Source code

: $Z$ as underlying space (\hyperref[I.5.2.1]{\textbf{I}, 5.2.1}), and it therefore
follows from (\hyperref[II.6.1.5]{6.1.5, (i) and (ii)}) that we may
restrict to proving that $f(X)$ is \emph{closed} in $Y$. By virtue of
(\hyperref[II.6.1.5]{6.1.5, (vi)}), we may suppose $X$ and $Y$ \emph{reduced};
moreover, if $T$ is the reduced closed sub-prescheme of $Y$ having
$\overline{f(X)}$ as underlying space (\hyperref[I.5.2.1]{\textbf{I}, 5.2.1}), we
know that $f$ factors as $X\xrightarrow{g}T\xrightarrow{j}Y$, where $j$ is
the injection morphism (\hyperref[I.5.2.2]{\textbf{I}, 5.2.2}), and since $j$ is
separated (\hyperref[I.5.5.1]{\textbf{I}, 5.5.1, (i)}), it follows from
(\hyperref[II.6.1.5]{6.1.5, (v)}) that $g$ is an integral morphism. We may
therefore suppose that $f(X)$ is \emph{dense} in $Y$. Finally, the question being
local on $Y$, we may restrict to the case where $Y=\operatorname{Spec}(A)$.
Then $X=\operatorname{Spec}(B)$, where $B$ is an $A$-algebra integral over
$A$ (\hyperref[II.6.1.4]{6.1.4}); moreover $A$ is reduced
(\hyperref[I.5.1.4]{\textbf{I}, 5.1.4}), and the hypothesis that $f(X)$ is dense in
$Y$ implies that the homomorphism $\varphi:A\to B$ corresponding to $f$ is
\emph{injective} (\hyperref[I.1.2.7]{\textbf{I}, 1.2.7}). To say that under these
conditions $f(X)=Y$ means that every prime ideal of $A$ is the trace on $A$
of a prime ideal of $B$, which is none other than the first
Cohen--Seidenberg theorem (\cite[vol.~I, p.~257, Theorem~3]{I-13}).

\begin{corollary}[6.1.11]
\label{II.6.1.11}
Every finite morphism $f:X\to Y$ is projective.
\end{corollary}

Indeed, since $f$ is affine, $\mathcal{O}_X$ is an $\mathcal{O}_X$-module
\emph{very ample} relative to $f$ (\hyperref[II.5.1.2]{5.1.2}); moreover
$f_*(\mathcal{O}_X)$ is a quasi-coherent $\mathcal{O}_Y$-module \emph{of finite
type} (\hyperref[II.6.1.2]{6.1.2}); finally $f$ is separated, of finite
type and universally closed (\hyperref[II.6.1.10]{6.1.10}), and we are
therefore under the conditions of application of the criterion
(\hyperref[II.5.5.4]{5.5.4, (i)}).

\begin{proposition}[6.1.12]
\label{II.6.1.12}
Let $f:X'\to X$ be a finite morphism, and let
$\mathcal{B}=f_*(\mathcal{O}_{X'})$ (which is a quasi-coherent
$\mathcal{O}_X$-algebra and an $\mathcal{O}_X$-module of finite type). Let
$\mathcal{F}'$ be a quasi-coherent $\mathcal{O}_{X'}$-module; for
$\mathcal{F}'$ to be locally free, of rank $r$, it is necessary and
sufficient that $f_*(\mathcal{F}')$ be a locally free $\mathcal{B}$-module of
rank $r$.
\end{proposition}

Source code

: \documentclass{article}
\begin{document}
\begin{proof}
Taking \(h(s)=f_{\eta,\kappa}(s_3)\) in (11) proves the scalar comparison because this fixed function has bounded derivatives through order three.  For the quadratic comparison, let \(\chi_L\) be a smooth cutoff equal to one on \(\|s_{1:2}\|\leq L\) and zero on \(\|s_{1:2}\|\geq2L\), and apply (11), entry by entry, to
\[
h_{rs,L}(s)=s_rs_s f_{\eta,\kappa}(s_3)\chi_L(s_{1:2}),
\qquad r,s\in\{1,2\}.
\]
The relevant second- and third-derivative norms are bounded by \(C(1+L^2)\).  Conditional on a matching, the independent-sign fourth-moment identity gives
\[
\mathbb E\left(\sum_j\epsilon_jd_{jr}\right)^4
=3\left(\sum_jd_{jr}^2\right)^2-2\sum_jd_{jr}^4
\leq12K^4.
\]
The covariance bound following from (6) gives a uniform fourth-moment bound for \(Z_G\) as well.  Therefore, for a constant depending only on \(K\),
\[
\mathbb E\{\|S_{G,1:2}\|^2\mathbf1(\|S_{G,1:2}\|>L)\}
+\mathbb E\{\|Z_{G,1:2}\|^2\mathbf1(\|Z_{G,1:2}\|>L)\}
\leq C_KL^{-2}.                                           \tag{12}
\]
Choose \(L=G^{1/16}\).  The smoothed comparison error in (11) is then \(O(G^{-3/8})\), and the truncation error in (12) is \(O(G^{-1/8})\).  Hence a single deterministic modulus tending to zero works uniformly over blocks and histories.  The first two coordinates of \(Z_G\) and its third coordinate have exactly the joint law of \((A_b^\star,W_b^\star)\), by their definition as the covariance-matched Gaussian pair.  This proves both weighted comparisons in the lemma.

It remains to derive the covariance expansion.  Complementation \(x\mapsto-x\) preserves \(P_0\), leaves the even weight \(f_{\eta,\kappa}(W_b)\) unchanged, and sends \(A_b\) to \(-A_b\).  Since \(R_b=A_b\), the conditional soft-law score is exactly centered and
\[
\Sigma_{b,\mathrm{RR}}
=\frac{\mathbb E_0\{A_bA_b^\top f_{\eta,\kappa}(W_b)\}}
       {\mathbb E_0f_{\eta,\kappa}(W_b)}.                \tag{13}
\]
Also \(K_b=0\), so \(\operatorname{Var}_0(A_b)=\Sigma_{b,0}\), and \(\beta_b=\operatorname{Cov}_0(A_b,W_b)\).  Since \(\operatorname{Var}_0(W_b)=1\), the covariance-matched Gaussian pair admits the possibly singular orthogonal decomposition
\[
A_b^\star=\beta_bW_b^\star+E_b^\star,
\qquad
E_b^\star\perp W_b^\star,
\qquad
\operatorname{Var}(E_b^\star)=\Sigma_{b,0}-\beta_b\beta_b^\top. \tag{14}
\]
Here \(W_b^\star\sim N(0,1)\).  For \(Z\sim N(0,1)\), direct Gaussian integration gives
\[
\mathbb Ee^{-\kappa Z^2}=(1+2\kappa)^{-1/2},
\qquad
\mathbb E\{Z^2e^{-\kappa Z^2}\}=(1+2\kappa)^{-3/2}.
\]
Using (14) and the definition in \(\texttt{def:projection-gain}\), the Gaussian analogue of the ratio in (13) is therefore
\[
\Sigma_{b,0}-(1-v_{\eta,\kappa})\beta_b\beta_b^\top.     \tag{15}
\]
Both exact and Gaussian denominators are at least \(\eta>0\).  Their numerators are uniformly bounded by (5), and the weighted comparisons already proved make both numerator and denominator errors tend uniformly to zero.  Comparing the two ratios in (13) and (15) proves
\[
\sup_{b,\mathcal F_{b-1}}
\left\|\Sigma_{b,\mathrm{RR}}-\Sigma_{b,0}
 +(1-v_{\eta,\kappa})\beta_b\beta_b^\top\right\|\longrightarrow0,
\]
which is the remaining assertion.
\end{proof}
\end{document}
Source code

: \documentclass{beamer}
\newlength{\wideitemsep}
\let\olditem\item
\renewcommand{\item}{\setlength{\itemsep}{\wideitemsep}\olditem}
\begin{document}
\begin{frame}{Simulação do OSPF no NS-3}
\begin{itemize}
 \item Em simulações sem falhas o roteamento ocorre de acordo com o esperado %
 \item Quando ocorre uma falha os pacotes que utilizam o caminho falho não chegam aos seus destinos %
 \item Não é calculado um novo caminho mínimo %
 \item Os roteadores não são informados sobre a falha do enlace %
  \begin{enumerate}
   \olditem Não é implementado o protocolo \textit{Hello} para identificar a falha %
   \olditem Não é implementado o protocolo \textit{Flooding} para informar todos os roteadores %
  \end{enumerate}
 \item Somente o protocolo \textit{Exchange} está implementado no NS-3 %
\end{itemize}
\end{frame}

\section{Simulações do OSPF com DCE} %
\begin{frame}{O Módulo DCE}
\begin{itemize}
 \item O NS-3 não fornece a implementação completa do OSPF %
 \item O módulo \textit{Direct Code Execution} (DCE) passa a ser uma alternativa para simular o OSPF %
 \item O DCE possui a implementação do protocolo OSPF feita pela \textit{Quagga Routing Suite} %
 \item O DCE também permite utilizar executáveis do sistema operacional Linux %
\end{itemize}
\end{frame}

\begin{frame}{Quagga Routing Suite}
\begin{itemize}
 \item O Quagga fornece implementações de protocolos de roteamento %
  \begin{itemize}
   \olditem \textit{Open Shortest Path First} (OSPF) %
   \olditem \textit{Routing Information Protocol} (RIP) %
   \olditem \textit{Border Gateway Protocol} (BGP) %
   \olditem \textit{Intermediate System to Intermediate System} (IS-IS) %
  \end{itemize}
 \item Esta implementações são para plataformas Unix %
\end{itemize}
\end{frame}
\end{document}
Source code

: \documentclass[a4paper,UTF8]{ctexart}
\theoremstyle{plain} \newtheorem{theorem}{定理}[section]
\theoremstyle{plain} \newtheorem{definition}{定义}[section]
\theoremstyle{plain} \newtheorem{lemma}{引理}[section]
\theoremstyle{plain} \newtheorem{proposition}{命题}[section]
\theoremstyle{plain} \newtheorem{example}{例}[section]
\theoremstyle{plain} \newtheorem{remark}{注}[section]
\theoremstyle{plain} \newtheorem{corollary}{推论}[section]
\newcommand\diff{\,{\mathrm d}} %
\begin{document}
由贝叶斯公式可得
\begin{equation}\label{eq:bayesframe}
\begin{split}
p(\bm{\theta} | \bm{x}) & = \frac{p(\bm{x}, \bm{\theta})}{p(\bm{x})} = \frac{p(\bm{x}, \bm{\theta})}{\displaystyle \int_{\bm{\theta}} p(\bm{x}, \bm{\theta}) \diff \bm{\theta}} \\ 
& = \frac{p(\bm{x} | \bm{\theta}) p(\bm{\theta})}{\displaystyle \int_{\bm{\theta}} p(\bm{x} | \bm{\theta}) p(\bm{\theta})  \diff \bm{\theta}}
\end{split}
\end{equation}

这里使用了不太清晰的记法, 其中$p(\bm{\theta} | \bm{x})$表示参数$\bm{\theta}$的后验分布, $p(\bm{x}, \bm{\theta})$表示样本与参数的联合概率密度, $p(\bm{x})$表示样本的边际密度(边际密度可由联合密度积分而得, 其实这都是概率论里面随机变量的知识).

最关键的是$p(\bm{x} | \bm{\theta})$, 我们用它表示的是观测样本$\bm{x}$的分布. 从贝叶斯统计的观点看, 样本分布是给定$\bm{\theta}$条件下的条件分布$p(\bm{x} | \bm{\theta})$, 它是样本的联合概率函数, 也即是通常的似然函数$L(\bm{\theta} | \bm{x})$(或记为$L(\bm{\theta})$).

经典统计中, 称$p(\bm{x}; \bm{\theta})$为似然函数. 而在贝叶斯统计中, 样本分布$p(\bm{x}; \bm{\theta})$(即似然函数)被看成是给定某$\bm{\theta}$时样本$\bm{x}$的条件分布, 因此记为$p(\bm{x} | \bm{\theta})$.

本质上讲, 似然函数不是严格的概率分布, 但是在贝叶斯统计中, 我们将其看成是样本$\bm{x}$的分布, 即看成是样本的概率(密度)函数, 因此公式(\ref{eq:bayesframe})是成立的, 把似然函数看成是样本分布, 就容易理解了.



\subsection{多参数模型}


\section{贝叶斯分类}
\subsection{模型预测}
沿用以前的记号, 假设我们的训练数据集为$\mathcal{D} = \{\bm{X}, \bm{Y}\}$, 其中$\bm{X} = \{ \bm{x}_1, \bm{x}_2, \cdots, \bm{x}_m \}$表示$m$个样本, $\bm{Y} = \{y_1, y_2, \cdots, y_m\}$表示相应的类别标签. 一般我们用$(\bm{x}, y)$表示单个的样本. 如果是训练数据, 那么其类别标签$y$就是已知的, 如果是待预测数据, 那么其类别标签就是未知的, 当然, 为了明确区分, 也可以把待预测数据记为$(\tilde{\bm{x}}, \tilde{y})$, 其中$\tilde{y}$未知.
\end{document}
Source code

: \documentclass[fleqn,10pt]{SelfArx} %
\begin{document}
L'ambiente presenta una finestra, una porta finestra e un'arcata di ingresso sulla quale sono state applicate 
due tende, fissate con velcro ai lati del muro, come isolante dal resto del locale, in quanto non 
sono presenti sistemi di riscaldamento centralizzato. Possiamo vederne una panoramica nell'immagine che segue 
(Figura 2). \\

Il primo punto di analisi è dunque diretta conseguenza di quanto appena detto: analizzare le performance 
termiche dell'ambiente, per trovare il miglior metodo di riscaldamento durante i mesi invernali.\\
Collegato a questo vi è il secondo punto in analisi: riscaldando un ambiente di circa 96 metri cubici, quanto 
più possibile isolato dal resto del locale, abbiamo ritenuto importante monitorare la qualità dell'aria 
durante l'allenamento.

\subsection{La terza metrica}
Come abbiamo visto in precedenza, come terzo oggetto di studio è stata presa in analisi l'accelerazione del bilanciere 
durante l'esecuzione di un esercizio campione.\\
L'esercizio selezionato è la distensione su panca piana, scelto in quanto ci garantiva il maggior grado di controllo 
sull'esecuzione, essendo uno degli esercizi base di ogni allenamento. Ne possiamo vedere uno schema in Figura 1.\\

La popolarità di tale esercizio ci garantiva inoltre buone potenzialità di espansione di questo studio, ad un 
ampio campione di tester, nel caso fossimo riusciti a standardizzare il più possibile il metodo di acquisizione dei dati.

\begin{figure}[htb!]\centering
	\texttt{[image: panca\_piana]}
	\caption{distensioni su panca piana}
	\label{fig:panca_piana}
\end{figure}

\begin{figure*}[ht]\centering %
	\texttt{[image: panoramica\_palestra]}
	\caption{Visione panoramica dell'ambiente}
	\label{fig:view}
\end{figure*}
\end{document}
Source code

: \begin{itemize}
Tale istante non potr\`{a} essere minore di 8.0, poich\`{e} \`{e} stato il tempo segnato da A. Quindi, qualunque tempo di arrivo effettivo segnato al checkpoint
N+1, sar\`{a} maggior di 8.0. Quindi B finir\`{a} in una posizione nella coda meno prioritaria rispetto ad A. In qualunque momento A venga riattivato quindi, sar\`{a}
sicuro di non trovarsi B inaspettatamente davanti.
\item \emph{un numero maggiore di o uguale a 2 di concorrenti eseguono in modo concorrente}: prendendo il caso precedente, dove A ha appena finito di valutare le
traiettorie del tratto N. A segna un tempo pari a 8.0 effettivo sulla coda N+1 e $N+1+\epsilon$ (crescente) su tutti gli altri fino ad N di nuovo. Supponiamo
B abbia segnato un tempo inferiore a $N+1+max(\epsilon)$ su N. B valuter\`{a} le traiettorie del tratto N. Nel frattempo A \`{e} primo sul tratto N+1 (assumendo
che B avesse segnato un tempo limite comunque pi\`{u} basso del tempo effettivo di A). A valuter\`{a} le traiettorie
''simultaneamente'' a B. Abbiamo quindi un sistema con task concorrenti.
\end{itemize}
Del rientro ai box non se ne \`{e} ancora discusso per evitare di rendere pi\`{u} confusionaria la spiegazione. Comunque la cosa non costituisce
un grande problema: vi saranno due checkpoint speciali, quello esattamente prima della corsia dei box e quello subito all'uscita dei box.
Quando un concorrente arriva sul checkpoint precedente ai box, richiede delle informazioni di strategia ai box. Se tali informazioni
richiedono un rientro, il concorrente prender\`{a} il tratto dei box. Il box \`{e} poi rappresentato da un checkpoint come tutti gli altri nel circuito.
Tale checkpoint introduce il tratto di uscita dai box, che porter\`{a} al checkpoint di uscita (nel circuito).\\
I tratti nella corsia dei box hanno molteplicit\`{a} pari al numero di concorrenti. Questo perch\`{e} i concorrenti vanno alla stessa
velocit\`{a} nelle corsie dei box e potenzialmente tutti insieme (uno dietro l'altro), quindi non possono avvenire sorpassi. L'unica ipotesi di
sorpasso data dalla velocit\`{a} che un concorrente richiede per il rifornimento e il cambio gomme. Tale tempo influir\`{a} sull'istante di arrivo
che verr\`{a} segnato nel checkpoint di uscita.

----------------

What needs to be done:
Take each line of the material above that holds the string "traiettorie" and copy it.

Result:
traiettorie del tratto N. A segna un tempo pari a 8.0 effettivo sulla coda N+1 e $N+1+\epsilon$ (crescente) su tutti gli altri fino ad N di nuovo. Supponiamo
B abbia segnato un tempo inferiore a $N+1+max(\epsilon)$ su N. B valuter\`{a} le traiettorie del tratto N. Nel frattempo A \`{e} primo sul tratto N+1 (assumendo
che B avesse segnato un tempo limite comunque pi\`{u} basso del tempo effettivo di A). A valuter\`{a} le traiettorie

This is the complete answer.